13 minute read

Table of Contents


The 3 AM Wake-Up Call

Phone buzzes at 3 AM.

“Hey, merchants are reporting they’ve been charged payout fees twice. I checked and found several merchants with double charges…”

That message from our support team was my introduction to the harsh reality of webhook idempotency in payment systems.

Today I’m sharing the story of this production bug, why it happened, and more importantly - how to build systems that handle webhooks being sent “at least once” while ensuring your logic runs “exactly once.”

(Spoiler: It’s not as simple as checking the database.)

The Production Incident

The Context

Our payment system integrates with a payment gateway (let’s call it “PaymentProvider”). Here’s how payouts worked:

Flow:
1. Merchant requests payout (withdraw money to bank)
2. PaymentProvider processes payout
3. PaymentProvider sends webhook: "Payout successful"
4. Our system charges 0.5% payout fee
5. Update merchant balance

The Naive Implementation

Here’s what our code looked like initially:

@Controller('webhooks')
export class WebhookController {
  @Post('payment-provider')
  async handlePayoutWebhook(@Body() event: PayoutEvent) {
    const payout = await this.payoutService.findOne(event.payoutId);

    // ❌ What's wrong with this logic?
    if (payout.status !== 'completed') {
      // Charge 0.5% fee
      const fee = payout.amount * 0.005;
      await this.feeService.createPayoutFee({
        payoutId: payout.id,
        amount: fee
      });

      // Update status
      await this.payoutService.update(payout.id, {
        status: 'completed'
      });
    }

    return { received: true };
  }
}

Looks reasonable, right? We check the status before charging the fee.
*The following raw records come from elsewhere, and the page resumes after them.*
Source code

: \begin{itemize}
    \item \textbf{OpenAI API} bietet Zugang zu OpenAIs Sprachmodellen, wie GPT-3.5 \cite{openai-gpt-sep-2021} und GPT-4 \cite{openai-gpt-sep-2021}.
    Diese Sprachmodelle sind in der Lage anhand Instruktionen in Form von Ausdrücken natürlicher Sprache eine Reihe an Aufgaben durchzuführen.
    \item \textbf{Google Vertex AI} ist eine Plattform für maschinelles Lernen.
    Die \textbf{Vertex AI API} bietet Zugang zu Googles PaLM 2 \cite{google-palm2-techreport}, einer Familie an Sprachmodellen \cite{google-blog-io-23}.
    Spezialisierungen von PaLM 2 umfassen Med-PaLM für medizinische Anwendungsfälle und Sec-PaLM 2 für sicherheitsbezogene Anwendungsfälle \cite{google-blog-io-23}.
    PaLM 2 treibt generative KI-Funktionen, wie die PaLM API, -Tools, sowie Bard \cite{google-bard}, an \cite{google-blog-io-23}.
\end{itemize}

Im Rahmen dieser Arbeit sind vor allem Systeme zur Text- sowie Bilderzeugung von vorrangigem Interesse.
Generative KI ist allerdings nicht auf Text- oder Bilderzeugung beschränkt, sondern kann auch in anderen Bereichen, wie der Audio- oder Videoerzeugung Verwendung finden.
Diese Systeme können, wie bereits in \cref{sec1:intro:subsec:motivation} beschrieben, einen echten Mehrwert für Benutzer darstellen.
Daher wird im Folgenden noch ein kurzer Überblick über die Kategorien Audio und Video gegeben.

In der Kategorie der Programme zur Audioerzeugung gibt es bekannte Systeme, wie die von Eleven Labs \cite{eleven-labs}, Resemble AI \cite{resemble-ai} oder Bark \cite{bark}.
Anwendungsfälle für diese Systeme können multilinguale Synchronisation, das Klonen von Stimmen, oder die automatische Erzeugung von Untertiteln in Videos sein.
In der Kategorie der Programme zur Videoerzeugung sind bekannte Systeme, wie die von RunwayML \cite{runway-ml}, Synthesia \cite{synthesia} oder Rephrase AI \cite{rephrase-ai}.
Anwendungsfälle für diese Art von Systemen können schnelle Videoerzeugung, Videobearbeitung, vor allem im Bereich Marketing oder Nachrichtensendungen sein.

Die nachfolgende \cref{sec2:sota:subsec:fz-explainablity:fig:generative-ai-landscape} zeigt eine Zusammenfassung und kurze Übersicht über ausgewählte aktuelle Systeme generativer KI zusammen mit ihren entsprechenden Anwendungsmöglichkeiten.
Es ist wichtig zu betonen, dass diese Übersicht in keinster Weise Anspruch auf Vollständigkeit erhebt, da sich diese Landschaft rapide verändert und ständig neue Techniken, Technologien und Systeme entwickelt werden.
What could go wrong?

The Incident Timeline

10:15:00 - Merchant A requests payout of $10,000
10:15:30 - PaymentProvider processes payout, sends webhook #1
10:15:30 - Webhook #1 arrives at our server, starts processing
10:15:30 - Code checks status: 'pending' ✅
10:15:30 - Charges fee: $50
10:15:31 - PaymentProvider retries webhook (didn't get response in time)
10:15:31 - Webhook #2 arrives at our server
10:15:31 - Code checks status: still 'pending' ✅ (first request hasn't finished!)
10:15:31 - Charges ANOTHER fee: $50 ❌

Result: Merchant charged $100 instead of $50

Root Cause Analysis

Problem #1: Race Condition

- Webhook #1 is processing (hasn't updated status yet)
- Webhook #2 arrives and checks status
- Both see status = 'pending'
- Both decide "haven't charged fee yet"
- Both charge the fee → DOUBLE CHARGE

Problem #2: Webhook Delivery Semantics

Payment providers guarantee "at-least-once delivery"
- They don't guarantee "exactly-once"
- Webhooks can be sent multiple times due to:
  → Network timeouts
  → Retry logic
  → Provider-side failures
  → Our server being slow to respond

This is not a bug in the payment provider - it’s by design.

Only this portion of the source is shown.